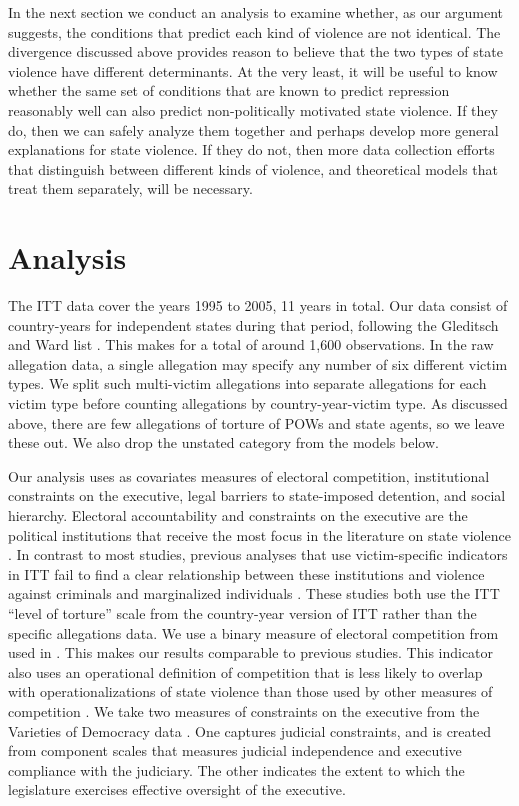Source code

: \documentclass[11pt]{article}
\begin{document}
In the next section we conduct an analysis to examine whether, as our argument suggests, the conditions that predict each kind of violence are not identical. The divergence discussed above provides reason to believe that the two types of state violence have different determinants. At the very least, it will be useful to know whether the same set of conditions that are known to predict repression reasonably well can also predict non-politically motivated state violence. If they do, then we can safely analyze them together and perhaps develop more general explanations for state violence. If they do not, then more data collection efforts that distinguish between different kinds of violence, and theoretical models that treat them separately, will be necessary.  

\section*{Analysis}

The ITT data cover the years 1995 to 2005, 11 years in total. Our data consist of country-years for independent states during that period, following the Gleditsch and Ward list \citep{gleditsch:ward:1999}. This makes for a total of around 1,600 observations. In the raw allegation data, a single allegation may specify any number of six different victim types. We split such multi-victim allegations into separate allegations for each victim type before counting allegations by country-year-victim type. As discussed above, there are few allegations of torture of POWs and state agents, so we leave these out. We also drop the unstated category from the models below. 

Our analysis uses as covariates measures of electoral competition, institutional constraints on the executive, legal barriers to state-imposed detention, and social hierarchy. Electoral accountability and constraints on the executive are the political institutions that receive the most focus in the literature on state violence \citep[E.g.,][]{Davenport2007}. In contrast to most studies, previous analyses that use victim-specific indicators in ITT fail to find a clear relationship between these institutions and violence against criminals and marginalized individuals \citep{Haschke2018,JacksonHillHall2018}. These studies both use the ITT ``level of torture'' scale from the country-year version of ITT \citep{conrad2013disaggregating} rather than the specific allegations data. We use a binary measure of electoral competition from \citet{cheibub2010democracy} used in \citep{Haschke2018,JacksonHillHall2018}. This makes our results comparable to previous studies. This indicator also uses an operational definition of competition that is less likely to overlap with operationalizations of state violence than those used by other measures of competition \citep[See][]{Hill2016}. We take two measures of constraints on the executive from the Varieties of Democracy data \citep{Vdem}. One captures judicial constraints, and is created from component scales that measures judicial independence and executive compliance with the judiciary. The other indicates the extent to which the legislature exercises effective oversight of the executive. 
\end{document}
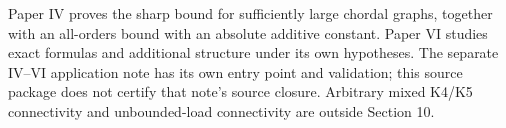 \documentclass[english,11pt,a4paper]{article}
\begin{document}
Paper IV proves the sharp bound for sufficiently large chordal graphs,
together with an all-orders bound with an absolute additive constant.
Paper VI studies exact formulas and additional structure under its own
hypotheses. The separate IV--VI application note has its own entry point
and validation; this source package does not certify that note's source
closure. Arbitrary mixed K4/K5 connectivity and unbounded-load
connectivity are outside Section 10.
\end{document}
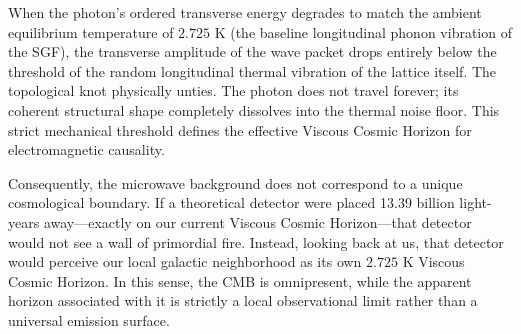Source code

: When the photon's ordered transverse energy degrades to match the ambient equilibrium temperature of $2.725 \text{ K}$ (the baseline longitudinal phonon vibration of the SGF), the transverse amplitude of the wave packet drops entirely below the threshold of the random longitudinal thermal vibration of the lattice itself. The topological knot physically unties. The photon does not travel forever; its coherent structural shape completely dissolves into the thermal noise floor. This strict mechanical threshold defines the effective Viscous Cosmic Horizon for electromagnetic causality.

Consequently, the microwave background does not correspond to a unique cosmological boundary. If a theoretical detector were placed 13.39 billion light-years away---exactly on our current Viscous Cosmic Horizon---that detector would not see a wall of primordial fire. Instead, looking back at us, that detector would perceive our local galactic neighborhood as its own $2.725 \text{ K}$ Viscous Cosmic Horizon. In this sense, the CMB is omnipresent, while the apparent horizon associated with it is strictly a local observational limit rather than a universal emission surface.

........

GOAL OF THE EXERCISE:
The first line of the entries, the line containing "The ITT data", and every line between them are to be output exactly; pictures are not.

ANSWER TO THIS TASK:
Source code

: \documentclass[11pt]{article}
\begin{document}
In the next section we conduct an analysis to examine whether, as our argument suggests, the conditions that predict each kind of violence are not identical. The divergence discussed above provides reason to believe that the two types of state violence have different determinants. At the very least, it will be useful to know whether the same set of conditions that are known to predict repression reasonably well can also predict non-politically motivated state violence. If they do, then we can safely analyze them together and perhaps develop more general explanations for state violence. If they do not, then more data collection efforts that distinguish between different kinds of violence, and theoretical models that treat them separately, will be necessary.  

\section*{Analysis}

The ITT data cover the years 1995 to 2005, 11 years in total. Our data consist of country-years for independent states during that period, following the Gleditsch and Ward list \citep{gleditsch:ward:1999}. This makes for a total of around 1,600 observations. In the raw allegation data, a single allegation may specify any number of six different victim types. We split such multi-victim allegations into separate allegations for each victim type before counting allegations by country-year-victim type. As discussed above, there are few allegations of torture of POWs and state agents, so we leave these out. We also drop the unstated category from the models below. 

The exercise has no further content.